BRIEF: Search through the entries for the word "reality" and copy every line that has it.

AVAILABLE DATA:
Content starts
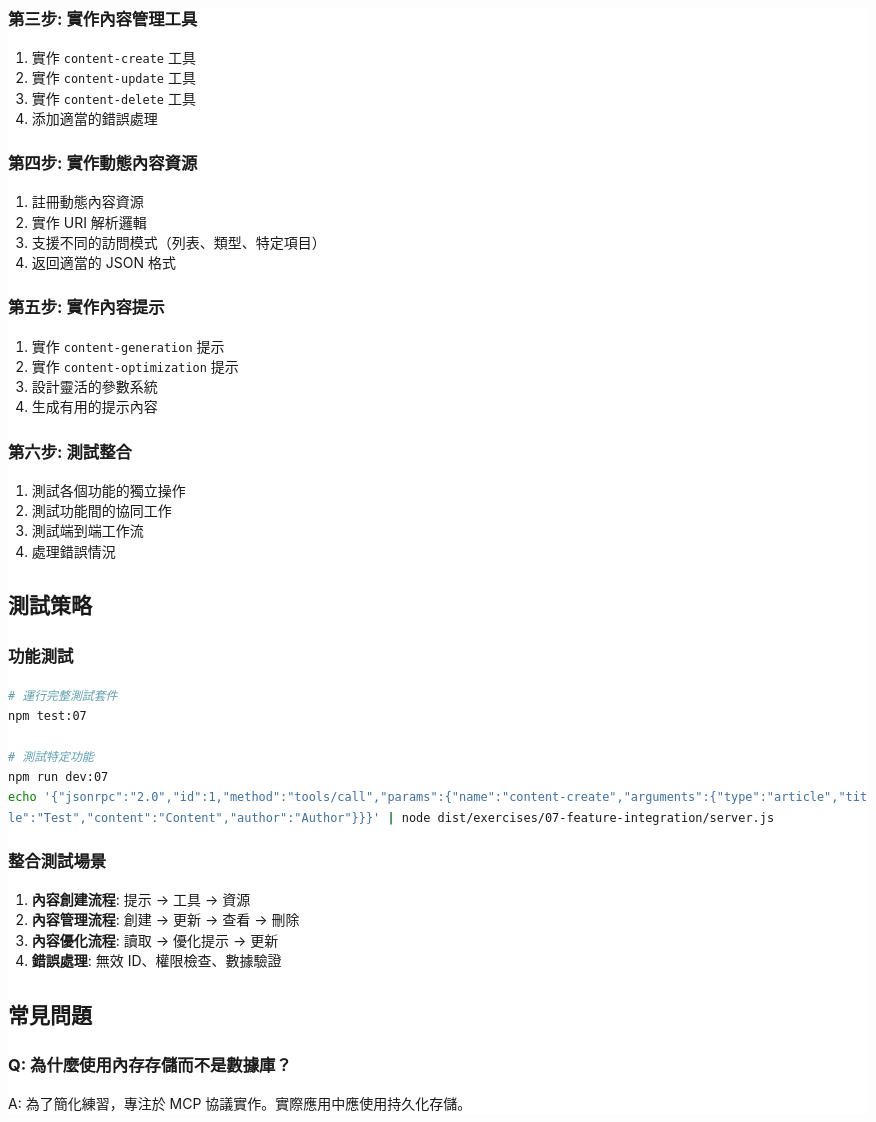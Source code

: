### 第三步: 實作內容管理工具
1. 實作 `content-create` 工具
2. 實作 `content-update` 工具
3. 實作 `content-delete` 工具
4. 添加適當的錯誤處理

### 第四步: 實作動態內容資源
1. 註冊動態內容資源
2. 實作 URI 解析邏輯
3. 支援不同的訪問模式（列表、類型、特定項目）
4. 返回適當的 JSON 格式

### 第五步: 實作內容提示
1. 實作 `content-generation` 提示
2. 實作 `content-optimization` 提示
3. 設計靈活的參數系統
4. 生成有用的提示內容

### 第六步: 測試整合
1. 測試各個功能的獨立操作
2. 測試功能間的協同工作
3. 測試端到端工作流
4. 處理錯誤情況

## 測試策略

### 功能測試
```bash
# 運行完整測試套件
npm test:07

# 測試特定功能
npm run dev:07
echo '{"jsonrpc":"2.0","id":1,"method":"tools/call","params":{"name":"content-create","arguments":{"type":"article","title":"Test","content":"Content","author":"Author"}}}' | node dist/exercises/07-feature-integration/server.js
```

### 整合測試場景
1. **內容創建流程**: 提示 → 工具 → 資源
2. **內容管理流程**: 創建 → 更新 → 查看 → 刪除
3. **內容優化流程**: 讀取 → 優化提示 → 更新
4. **錯誤處理**: 無效 ID、權限檢查、數據驗證

## 常見問題

### Q: 為什麼使用內存存儲而不是數據庫？
A: 為了簡化練習，專注於 MCP 協議實作。實際應用中應使用持久化存儲。
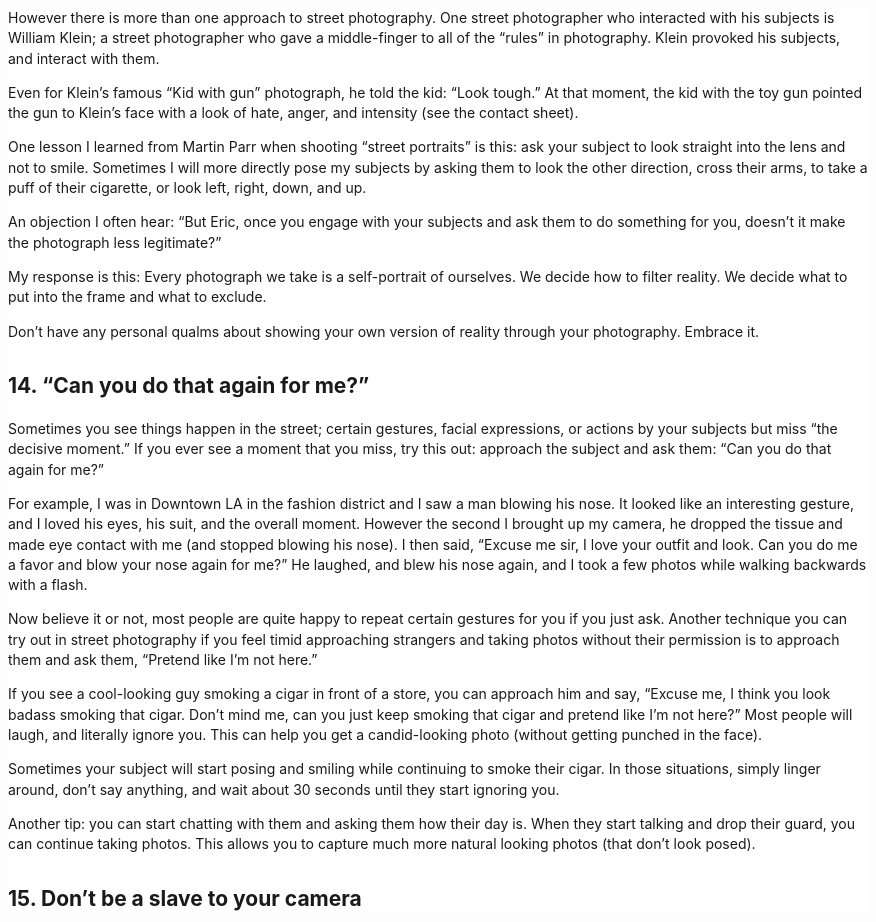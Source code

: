 However there is more than one approach to street photography. One street photographer who interacted with his subjects is William Klein; a street photographer who gave a middle-finger to all of the “rules” in photography. Klein provoked his subjects, and interact with them. 

Even for Klein’s famous “Kid with gun” photograph, he told the kid: “Look tough.” At that moment, the kid with the toy gun pointed the gun to Klein’s face with a look of hate, anger, and intensity (see the contact sheet).

One lesson I learned from Martin Parr when shooting “street portraits” is this: ask your subject to look straight into the lens and not to smile. Sometimes I will more directly pose my subjects by asking them to look the other direction, cross their arms, to take a puff of their cigarette, or look left, right, down, and up.

An objection I often hear: “But Eric, once you engage with your subjects and ask them to do something for you, doesn’t it make the photograph less legitimate?”

My response is this: Every photograph we take is a self-portrait of ourselves. We decide how to filter reality. We decide what to put into the frame and what to exclude. 

Don’t have any personal qualms about showing your own version of reality through your photography. Embrace it. 

## 14. “Can you do that again for me?”

Sometimes you see things happen in the street; certain gestures, facial expressions, or actions by your subjects but miss “the decisive moment.” If you ever see a moment that you miss, try this out: approach the subject and ask them: “Can you do that again for me?” 

For example, I was in Downtown LA in the fashion district and I saw a man blowing his nose. It looked like an interesting gesture, and I loved his eyes, his suit, and the overall moment. However the second I brought up my camera, he dropped the tissue and made eye contact with me (and stopped blowing his nose). I then said, “Excuse me sir, I love your outfit and look. Can you do me a favor and blow your nose again for me?” He laughed, and blew his nose again, and I took a few photos while walking backwards with a flash. 

Now believe it or not, most people are quite happy to repeat certain gestures for you if you just ask.
Another technique you can try out in street photography if you feel timid approaching strangers and taking photos without their permission is to approach them and ask them, “Pretend like I’m not here.”

If you see a cool-looking guy smoking a cigar in front of a store, you can approach him and say, “Excuse me, I think you look badass smoking that cigar. Don’t mind me, can you just keep smoking that cigar and pretend like I’m not here?” 
Most people will laugh, and literally ignore you. This can help you get a candid-looking photo (without getting punched in the face).

Sometimes your subject will start posing and smiling while continuing to smoke their cigar. In those situations, simply linger around, don’t say anything, and wait about 30 seconds until they start ignoring you. 

Another tip: you can start chatting with them and asking them how their day is. When they start talking and drop their guard, you can continue taking photos. This allows you to capture much more natural looking photos (that don’t look posed). 

## 15. Don’t be a slave to your camera
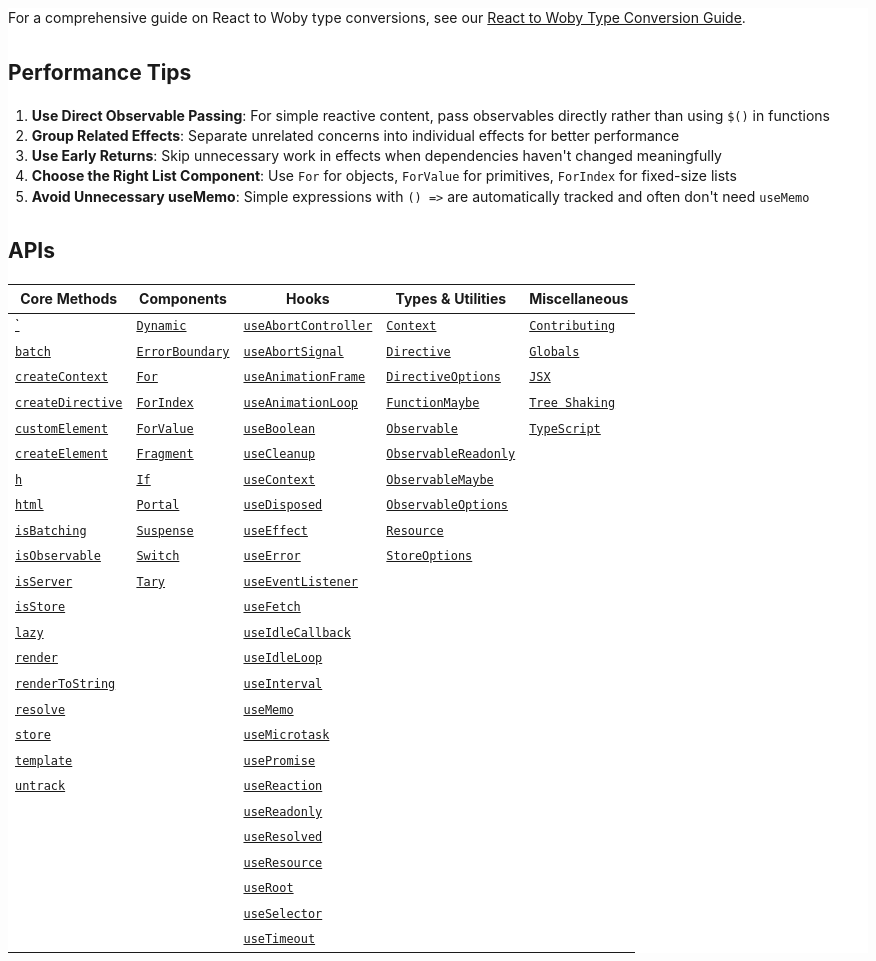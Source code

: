 For a comprehensive guide on React to Woby type conversions, see our [React to Woby Type Conversion Guide](./docs/React-to-Woby-Type-Conversion.md).

## Performance Tips

1.  **Use Direct Observable Passing**: For simple reactive content, pass observables directly rather than using `$()` in functions
2.  **Group Related Effects**: Separate unrelated concerns into individual effects for better performance
3.  **Use Early Returns**: Skip unnecessary work in effects when dependencies haven't changed meaningfully
4.  **Choose the Right List Component**: Use `For` for objects, `ForValue` for primitives, `ForIndex` for fixed-size lists
5.  **Avoid Unnecessary useMemo**: Simple expressions with `() =>` are automatically tracked and often don't need `useMemo`

## APIs

| Core Methods                        | Components                | Hooks                             | Types & Utilities                  | Miscellaneous            |
|------------------------------------|---------------------------|-----------------------------------|------------------------------------|--------------------------|
| [`](#methods)                    | [`Dynamic`](#dynamic)     | [`useAbortController`](#useabortcontroller) | [`Context`](#context)             | [`Contributing`](#contributing) |
| [`batch`](#batch)                  | [`ErrorBoundary`](#errorboundary) | [`useAbortSignal`](#useabortsignal) | [`Directive`](#directive)         | [`Globals`](#globals)   |
| [`createContext`](#createcontext) | [`For`](#for)             | [`useAnimationFrame`](#useanimationframe) | [`DirectiveOptions`](#directiveoptions) | [`JSX`](#jsx)           |
| [`createDirective`](#createdirective) | [`ForIndex`](#forindex) | [`useAnimationLoop`](#useanimationloop) | [`FunctionMaybe`](#functionmaybe) | [`Tree Shaking`](#tree-shaking) |
| [`customElement`](#customelement) | [`ForValue`](#forvalue)   | [`useBoolean`](#useboolean)       | [`Observable`](#observable)       | [`TypeScript`](#typescript) |
| [`createElement`](#createelement) | [`Fragment`](#fragment)   | [`useCleanup`](#usecleanup)       | [`ObservableReadonly`](#observablereadonly) |                          |
| [`h`](#h)                          | [`If`](#if)               | [`useContext`](#usecontext)       | [`ObservableMaybe`](#observablemaybe) |                          |
| [`html`](#html)                    | [`Portal`](#portal)       | [`useDisposed`](#usedisposed)     | [`ObservableOptions`](#observableoptions) |                          |
| [`isBatching`](#isbatching)       | [`Suspense`](#suspense)   | [`useEffect`](#useeffect)         | [`Resource`](#resource)           |                          |
| [`isObservable`](#isobservable)   | [`Switch`](#switch)       | [`useError`](#useerror)           | [`StoreOptions`](#storeoptions)   |                          |
| [`isServer`](#isserver)           | [`Tary`](#ternary)     | [`useEventListener`](#useeventlistener) |                                |                          |
| [`isStore`](#isstore)             |                           | [`useFetch`](#usefetch)           |                                    |                          |
| [`lazy`](#lazy)                   |                           | [`useIdleCallback`](#useidlecallback) |                                |                          |
| [`render`](#render)               |                           | [`useIdleLoop`](#useidleloop)     |                                    |                          |
| [`renderToString`](#rendertostring) |                         | [`useInterval`](#useinterval)     |                                    |                          |
| [`resolve`](#resolve)             |                           | [`useMemo`](#usememo)             |                                    |                          |
| [`store`](#store)                 |                           | [`useMicrotask`](#usemicrotask)   |                                    |                          |
| [`template`](#template)           |                           | [`usePromise`](#usepromise)       |                                    |                          |
| [`untrack`](#untrack)             |                           | [`useReaction`](#usereaction)     |                                    |                          |
                                    |                           | [`useReadonly`](#usereadonly)     |                                    |                          |
                                    |                           | [`useResolved`](#useresolved)     |                                    |                          |
                                    |                           | [`useResource`](#useresource)     |                                    |                          |
                                    |                           | [`useRoot`](#useroot)             |                                    |                          |
                                    |                           | [`useSelector`](#useselector)     |                                    |                          |
                                    |                           | [`useTimeout`](#usetimeout)       |                                    |                          |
Content ends
FINISHED EXERCISE:
My response is this: Every photograph we take is a self-portrait of ourselves. We decide how to filter reality. We decide what to put into the frame and what to exclude. 
Don’t have any personal qualms about showing your own version of reality through your photography. Embrace it. 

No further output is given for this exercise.